*** Opening of THE DATA ***

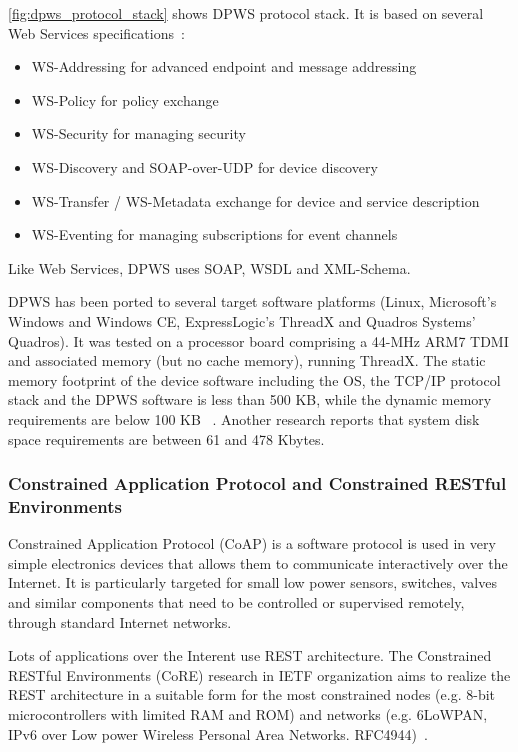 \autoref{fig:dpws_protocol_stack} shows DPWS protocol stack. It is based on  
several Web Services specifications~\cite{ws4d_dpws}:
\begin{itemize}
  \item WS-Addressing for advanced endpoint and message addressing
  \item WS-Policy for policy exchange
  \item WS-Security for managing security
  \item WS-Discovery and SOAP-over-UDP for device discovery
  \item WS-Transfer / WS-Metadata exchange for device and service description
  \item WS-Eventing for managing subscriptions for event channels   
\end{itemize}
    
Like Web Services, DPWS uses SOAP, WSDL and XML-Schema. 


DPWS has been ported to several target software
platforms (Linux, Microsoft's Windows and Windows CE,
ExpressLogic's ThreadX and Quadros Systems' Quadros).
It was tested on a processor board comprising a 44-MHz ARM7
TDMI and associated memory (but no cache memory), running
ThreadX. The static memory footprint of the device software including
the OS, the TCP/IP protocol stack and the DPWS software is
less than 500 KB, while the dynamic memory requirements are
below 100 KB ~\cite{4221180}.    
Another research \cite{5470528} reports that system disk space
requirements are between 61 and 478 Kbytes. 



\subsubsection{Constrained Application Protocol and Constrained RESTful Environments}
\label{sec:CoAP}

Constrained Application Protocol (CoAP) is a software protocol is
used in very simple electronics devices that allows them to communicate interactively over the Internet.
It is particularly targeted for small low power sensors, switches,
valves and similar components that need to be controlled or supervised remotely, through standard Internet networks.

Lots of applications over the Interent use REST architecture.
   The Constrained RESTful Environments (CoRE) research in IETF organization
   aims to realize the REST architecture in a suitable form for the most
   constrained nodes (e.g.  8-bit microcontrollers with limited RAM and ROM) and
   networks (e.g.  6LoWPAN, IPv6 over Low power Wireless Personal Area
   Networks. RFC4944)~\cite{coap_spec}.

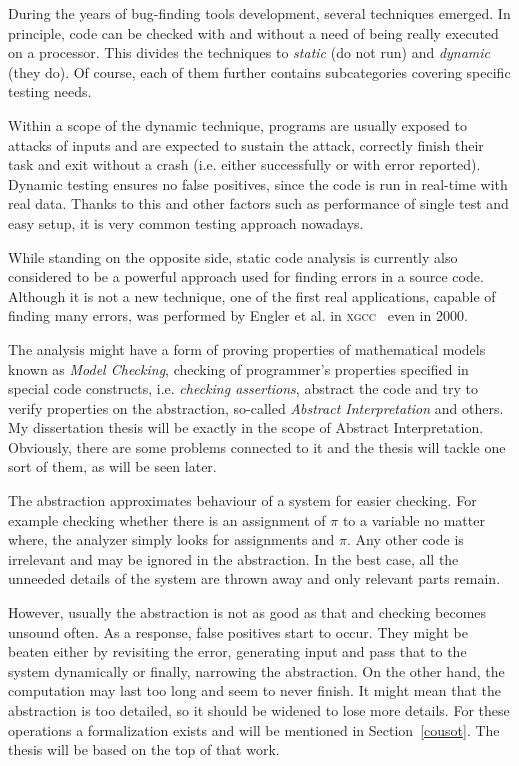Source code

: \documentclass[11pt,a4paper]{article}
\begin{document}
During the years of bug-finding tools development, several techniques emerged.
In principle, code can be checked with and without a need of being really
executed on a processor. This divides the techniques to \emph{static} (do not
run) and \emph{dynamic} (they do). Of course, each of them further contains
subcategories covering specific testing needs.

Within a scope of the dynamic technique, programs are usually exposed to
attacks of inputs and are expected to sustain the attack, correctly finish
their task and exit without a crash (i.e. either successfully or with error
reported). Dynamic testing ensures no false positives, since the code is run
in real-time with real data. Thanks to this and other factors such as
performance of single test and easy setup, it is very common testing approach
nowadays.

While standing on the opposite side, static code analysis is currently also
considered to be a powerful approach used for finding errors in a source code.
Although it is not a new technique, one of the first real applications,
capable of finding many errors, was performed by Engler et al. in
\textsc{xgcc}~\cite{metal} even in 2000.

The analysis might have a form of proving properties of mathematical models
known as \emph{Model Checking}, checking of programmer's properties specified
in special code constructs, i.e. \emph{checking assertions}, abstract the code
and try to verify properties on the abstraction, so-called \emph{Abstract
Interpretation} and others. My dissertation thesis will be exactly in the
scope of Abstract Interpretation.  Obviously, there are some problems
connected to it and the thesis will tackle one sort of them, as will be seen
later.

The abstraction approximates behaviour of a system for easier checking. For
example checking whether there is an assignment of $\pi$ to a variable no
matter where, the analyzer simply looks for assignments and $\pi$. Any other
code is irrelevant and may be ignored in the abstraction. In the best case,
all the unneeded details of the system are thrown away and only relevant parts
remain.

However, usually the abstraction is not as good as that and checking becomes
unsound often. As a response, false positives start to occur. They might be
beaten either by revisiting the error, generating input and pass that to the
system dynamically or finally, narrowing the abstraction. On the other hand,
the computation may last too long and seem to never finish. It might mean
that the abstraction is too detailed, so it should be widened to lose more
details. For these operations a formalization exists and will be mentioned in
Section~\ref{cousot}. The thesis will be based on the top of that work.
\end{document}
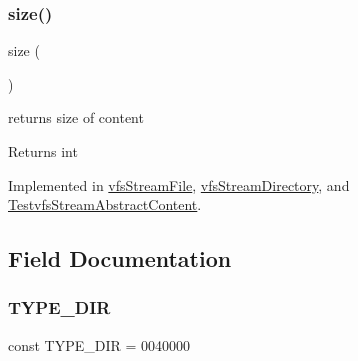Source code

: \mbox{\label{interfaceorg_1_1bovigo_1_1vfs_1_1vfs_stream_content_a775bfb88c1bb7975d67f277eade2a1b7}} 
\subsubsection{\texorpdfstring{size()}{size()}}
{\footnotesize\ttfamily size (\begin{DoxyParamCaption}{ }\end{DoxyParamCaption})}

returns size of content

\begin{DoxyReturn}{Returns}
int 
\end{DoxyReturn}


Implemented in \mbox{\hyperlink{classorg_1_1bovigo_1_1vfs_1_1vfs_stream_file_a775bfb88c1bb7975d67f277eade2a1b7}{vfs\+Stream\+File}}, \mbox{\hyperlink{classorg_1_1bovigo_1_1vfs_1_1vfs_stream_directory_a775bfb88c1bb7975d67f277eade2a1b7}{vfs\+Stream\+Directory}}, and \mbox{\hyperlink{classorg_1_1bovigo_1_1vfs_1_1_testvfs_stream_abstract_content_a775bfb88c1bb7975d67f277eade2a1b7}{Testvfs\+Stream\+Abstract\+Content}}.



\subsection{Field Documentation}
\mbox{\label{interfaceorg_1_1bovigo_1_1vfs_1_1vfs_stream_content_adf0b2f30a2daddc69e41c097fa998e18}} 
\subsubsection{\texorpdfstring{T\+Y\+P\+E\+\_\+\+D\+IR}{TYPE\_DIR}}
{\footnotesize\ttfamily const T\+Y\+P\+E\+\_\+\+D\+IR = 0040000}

*** Close of THE DATA ***

PROMPT: Return the material word for word. Pictures are not part of the copy.

RESULT OF THE TASK:
 \autoref{fig:dpws_protocol_stack} shows DPWS protocol stack. It is based on  
several Web Services specifications~\cite{ws4d_dpws}:
\begin{itemize}
  \item WS-Addressing for advanced endpoint and message addressing
  \item WS-Policy for policy exchange
  \item WS-Security for managing security
  \item WS-Discovery and SOAP-over-UDP for device discovery
  \item WS-Transfer / WS-Metadata exchange for device and service description
  \item WS-Eventing for managing subscriptions for event channels   
\end{itemize}
    
Like Web Services, DPWS uses SOAP, WSDL and XML-Schema. 


DPWS has been ported to several target software
platforms (Linux, Microsoft's Windows and Windows CE,
ExpressLogic's ThreadX and Quadros Systems' Quadros).
It was tested on a processor board comprising a 44-MHz ARM7
TDMI and associated memory (but no cache memory), running
ThreadX. The static memory footprint of the device software including
the OS, the TCP/IP protocol stack and the DPWS software is
less than 500 KB, while the dynamic memory requirements are
below 100 KB ~\cite{4221180}.    
Another research \cite{5470528} reports that system disk space
requirements are between 61 and 478 Kbytes. 



\subsubsection{Constrained Application Protocol and Constrained RESTful Environments}
\label{sec:CoAP}

Constrained Application Protocol (CoAP) is a software protocol is
used in very simple electronics devices that allows them to communicate interactively over the Internet.
It is particularly targeted for small low power sensors, switches,
valves and similar components that need to be controlled or supervised remotely, through standard Internet networks.

Lots of applications over the Interent use REST architecture.
   The Constrained RESTful Environments (CoRE) research in IETF organization
   aims to realize the REST architecture in a suitable form for the most
   constrained nodes (e.g.  8-bit microcontrollers with limited RAM and ROM) and
   networks (e.g.  6LoWPAN, IPv6 over Low power Wireless Personal Area
   Networks. RFC4944)~\cite{coap_spec}.

Source code

: \documentclass[11pt,a4paper]{article}
\begin{document}
During the years of bug-finding tools development, several techniques emerged.
In principle, code can be checked with and without a need of being really
executed on a processor. This divides the techniques to \emph{static} (do not
run) and \emph{dynamic} (they do). Of course, each of them further contains
subcategories covering specific testing needs.

Within a scope of the dynamic technique, programs are usually exposed to
attacks of inputs and are expected to sustain the attack, correctly finish
their task and exit without a crash (i.e. either successfully or with error
reported). Dynamic testing ensures no false positives, since the code is run
in real-time with real data. Thanks to this and other factors such as
performance of single test and easy setup, it is very common testing approach
nowadays.

While standing on the opposite side, static code analysis is currently also
considered to be a powerful approach used for finding errors in a source code.
Although it is not a new technique, one of the first real applications,
capable of finding many errors, was performed by Engler et al. in
\textsc{xgcc}~\cite{metal} even in 2000.

The analysis might have a form of proving properties of mathematical models
known as \emph{Model Checking}, checking of programmer's properties specified
in special code constructs, i.e. \emph{checking assertions}, abstract the code
and try to verify properties on the abstraction, so-called \emph{Abstract
Interpretation} and others. My dissertation thesis will be exactly in the
scope of Abstract Interpretation.  Obviously, there are some problems
connected to it and the thesis will tackle one sort of them, as will be seen
later.

The abstraction approximates behaviour of a system for easier checking. For
example checking whether there is an assignment of $\pi$ to a variable no
matter where, the analyzer simply looks for assignments and $\pi$. Any other
code is irrelevant and may be ignored in the abstraction. In the best case,
all the unneeded details of the system are thrown away and only relevant parts
remain.

However, usually the abstraction is not as good as that and checking becomes
unsound often. As a response, false positives start to occur. They might be
beaten either by revisiting the error, generating input and pass that to the
system dynamically or finally, narrowing the abstraction. On the other hand,
the computation may last too long and seem to never finish. It might mean
that the abstraction is too detailed, so it should be widened to lose more
details. For these operations a formalization exists and will be mentioned in
Section~\ref{cousot}. The thesis will be based on the top of that work.
\end{document}
Source code

: \mbox{\label{interfaceorg_1_1bovigo_1_1vfs_1_1vfs_stream_content_a775bfb88c1bb7975d67f277eade2a1b7}} 
\subsubsection{\texorpdfstring{size()}{size()}}
{\footnotesize\ttfamily size (\begin{DoxyParamCaption}{ }\end{DoxyParamCaption})}

returns size of content

\begin{DoxyReturn}{Returns}
int 
\end{DoxyReturn}


Implemented in \mbox{\hyperlink{classorg_1_1bovigo_1_1vfs_1_1vfs_stream_file_a775bfb88c1bb7975d67f277eade2a1b7}{vfs\+Stream\+File}}, \mbox{\hyperlink{classorg_1_1bovigo_1_1vfs_1_1vfs_stream_directory_a775bfb88c1bb7975d67f277eade2a1b7}{vfs\+Stream\+Directory}}, and \mbox{\hyperlink{classorg_1_1bovigo_1_1vfs_1_1_testvfs_stream_abstract_content_a775bfb88c1bb7975d67f277eade2a1b7}{Testvfs\+Stream\+Abstract\+Content}}.



\subsection{Field Documentation}
\mbox{\label{interfaceorg_1_1bovigo_1_1vfs_1_1vfs_stream_content_adf0b2f30a2daddc69e41c097fa998e18}} 
\subsubsection{\texorpdfstring{T\+Y\+P\+E\+\_\+\+D\+IR}{TYPE\_DIR}}
{\footnotesize\ttfamily const T\+Y\+P\+E\+\_\+\+D\+IR = 0040000}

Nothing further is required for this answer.